▶ EXERCISE DETAILS:
Print all of the data exactly as written.

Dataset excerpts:

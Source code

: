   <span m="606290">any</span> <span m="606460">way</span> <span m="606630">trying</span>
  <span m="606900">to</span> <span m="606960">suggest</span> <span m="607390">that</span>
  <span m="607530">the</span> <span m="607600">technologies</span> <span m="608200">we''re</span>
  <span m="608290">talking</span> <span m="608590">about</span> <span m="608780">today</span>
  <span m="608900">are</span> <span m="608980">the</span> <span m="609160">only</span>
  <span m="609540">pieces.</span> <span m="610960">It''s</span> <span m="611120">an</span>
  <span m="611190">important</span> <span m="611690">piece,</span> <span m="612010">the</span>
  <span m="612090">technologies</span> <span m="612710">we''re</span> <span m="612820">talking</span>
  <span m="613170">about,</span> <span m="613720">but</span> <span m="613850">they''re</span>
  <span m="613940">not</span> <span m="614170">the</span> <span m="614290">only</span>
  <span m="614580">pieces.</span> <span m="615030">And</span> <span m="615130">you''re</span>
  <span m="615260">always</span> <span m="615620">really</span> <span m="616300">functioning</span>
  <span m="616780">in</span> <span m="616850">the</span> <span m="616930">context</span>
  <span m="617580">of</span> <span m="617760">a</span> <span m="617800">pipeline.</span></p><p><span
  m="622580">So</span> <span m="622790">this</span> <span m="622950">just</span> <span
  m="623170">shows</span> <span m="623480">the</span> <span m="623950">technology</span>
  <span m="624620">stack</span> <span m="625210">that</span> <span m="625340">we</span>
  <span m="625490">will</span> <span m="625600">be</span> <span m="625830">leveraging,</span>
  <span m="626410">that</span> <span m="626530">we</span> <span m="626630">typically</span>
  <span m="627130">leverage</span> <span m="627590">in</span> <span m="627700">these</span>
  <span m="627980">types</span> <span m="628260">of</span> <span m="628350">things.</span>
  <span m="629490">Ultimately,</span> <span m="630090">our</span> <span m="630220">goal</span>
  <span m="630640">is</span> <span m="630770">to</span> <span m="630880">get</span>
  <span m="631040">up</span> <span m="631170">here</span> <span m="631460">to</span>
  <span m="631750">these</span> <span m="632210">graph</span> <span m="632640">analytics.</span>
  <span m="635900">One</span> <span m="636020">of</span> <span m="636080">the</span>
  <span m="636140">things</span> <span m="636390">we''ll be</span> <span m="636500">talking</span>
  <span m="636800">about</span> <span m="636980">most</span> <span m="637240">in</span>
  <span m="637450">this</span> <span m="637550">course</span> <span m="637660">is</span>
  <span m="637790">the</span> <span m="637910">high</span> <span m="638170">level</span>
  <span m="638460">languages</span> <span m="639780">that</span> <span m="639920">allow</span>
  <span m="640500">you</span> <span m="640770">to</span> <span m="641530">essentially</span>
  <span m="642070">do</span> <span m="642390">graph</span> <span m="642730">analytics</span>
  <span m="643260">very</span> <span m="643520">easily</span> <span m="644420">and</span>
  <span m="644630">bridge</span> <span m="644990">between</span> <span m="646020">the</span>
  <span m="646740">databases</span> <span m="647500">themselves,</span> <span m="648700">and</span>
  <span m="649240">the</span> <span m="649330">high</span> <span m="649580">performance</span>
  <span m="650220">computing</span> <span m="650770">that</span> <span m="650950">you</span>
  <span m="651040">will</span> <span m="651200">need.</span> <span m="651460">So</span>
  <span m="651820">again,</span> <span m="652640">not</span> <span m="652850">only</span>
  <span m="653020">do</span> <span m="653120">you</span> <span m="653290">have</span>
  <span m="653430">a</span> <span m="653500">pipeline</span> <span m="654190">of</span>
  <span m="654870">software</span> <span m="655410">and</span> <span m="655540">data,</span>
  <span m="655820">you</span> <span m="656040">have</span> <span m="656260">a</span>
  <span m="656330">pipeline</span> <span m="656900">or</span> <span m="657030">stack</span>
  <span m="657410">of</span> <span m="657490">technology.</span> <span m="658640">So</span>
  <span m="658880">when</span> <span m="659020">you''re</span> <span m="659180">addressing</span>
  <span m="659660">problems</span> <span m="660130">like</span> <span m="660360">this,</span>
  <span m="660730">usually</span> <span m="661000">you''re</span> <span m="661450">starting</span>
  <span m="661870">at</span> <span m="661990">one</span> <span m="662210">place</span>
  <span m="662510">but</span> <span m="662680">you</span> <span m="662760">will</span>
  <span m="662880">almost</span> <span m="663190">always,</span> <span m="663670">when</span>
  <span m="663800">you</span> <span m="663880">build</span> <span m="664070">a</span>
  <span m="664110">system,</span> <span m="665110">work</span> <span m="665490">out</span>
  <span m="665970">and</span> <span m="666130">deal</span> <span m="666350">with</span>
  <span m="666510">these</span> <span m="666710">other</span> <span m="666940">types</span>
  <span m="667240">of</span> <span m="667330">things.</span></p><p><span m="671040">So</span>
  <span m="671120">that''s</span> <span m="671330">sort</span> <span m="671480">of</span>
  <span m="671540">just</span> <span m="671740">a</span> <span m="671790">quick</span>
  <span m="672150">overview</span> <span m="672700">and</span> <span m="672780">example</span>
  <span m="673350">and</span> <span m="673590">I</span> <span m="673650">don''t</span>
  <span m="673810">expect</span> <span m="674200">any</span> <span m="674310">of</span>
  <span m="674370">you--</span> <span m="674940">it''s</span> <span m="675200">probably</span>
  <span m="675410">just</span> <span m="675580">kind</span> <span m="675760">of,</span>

▶ PROBLEM SOLUTION:
Source code

:   <span m="606290">any</span> <span m="606460">way</span> <span m="606630">trying</span>
  <span m="606900">to</span> <span m="606960">suggest</span> <span m="607390">that</span>
  <span m="607530">the</span> <span m="607600">technologies</span> <span m="608200">we''re</span>
  <span m="608290">talking</span> <span m="608590">about</span> <span m="608780">today</span>
  <span m="608900">are</span> <span m="608980">the</span> <span m="609160">only</span>
  <span m="609540">pieces.</span> <span m="610960">It''s</span> <span m="611120">an</span>
  <span m="611190">important</span> <span m="611690">piece,</span> <span m="612010">the</span>
  <span m="612090">technologies</span> <span m="612710">we''re</span> <span m="612820">talking</span>
  <span m="613170">about,</span> <span m="613720">but</span> <span m="613850">they''re</span>
  <span m="613940">not</span> <span m="614170">the</span> <span m="614290">only</span>
  <span m="614580">pieces.</span> <span m="615030">And</span> <span m="615130">you''re</span>
  <span m="615260">always</span> <span m="615620">really</span> <span m="616300">functioning</span>
  <span m="616780">in</span> <span m="616850">the</span> <span m="616930">context</span>
  <span m="617580">of</span> <span m="617760">a</span> <span m="617800">pipeline.</span></p><p><span
  m="622580">So</span> <span m="622790">this</span> <span m="622950">just</span> <span
  m="623170">shows</span> <span m="623480">the</span> <span m="623950">technology</span>
  <span m="624620">stack</span> <span m="625210">that</span> <span m="625340">we</span>
  <span m="625490">will</span> <span m="625600">be</span> <span m="625830">leveraging,</span>
  <span m="626410">that</span> <span m="626530">we</span> <span m="626630">typically</span>
  <span m="627130">leverage</span> <span m="627590">in</span> <span m="627700">these</span>
  <span m="627980">types</span> <span m="628260">of</span> <span m="628350">things.</span>
  <span m="629490">Ultimately,</span> <span m="630090">our</span> <span m="630220">goal</span>
  <span m="630640">is</span> <span m="630770">to</span> <span m="630880">get</span>
  <span m="631040">up</span> <span m="631170">here</span> <span m="631460">to</span>
  <span m="631750">these</span> <span m="632210">graph</span> <span m="632640">analytics.</span>
  <span m="635900">One</span> <span m="636020">of</span> <span m="636080">the</span>
  <span m="636140">things</span> <span m="636390">we''ll be</span> <span m="636500">talking</span>
  <span m="636800">about</span> <span m="636980">most</span> <span m="637240">in</span>
  <span m="637450">this</span> <span m="637550">course</span> <span m="637660">is</span>
  <span m="637790">the</span> <span m="637910">high</span> <span m="638170">level</span>
  <span m="638460">languages</span> <span m="639780">that</span> <span m="639920">allow</span>
  <span m="640500">you</span> <span m="640770">to</span> <span m="641530">essentially</span>
  <span m="642070">do</span> <span m="642390">graph</span> <span m="642730">analytics</span>
  <span m="643260">very</span> <span m="643520">easily</span> <span m="644420">and</span>
  <span m="644630">bridge</span> <span m="644990">between</span> <span m="646020">the</span>
  <span m="646740">databases</span> <span m="647500">themselves,</span> <span m="648700">and</span>
  <span m="649240">the</span> <span m="649330">high</span> <span m="649580">performance</span>
  <span m="650220">computing</span> <span m="650770">that</span> <span m="650950">you</span>
  <span m="651040">will</span> <span m="651200">need.</span> <span m="651460">So</span>
  <span m="651820">again,</span> <span m="652640">not</span> <span m="652850">only</span>
  <span m="653020">do</span> <span m="653120">you</span> <span m="653290">have</span>
  <span m="653430">a</span> <span m="653500">pipeline</span> <span m="654190">of</span>
  <span m="654870">software</span> <span m="655410">and</span> <span m="655540">data,</span>
  <span m="655820">you</span> <span m="656040">have</span> <span m="656260">a</span>
  <span m="656330">pipeline</span> <span m="656900">or</span> <span m="657030">stack</span>
  <span m="657410">of</span> <span m="657490">technology.</span> <span m="658640">So</span>
  <span m="658880">when</span> <span m="659020">you''re</span> <span m="659180">addressing</span>
  <span m="659660">problems</span> <span m="660130">like</span> <span m="660360">this,</span>
  <span m="660730">usually</span> <span m="661000">you''re</span> <span m="661450">starting</span>
  <span m="661870">at</span> <span m="661990">one</span> <span m="662210">place</span>
  <span m="662510">but</span> <span m="662680">you</span> <span m="662760">will</span>
  <span m="662880">almost</span> <span m="663190">always,</span> <span m="663670">when</span>
  <span m="663800">you</span> <span m="663880">build</span> <span m="664070">a</span>
  <span m="664110">system,</span> <span m="665110">work</span> <span m="665490">out</span>
  <span m="665970">and</span> <span m="666130">deal</span> <span m="666350">with</span>
  <span m="666510">these</span> <span m="666710">other</span> <span m="666940">types</span>
  <span m="667240">of</span> <span m="667330">things.</span></p><p><span m="671040">So</span>
  <span m="671120">that''s</span> <span m="671330">sort</span> <span m="671480">of</span>
  <span m="671540">just</span> <span m="671740">a</span> <span m="671790">quick</span>
  <span m="672150">overview</span> <span m="672700">and</span> <span m="672780">example</span>
  <span m="673350">and</span> <span m="673590">I</span> <span m="673650">don''t</span>
  <span m="673810">expect</span> <span m="674200">any</span> <span m="674310">of</span>
  <span m="674370">you--</span> <span m="674940">it''s</span> <span m="675200">probably</span>
  <span m="675410">just</span> <span m="675580">kind</span> <span m="675760">of,</span>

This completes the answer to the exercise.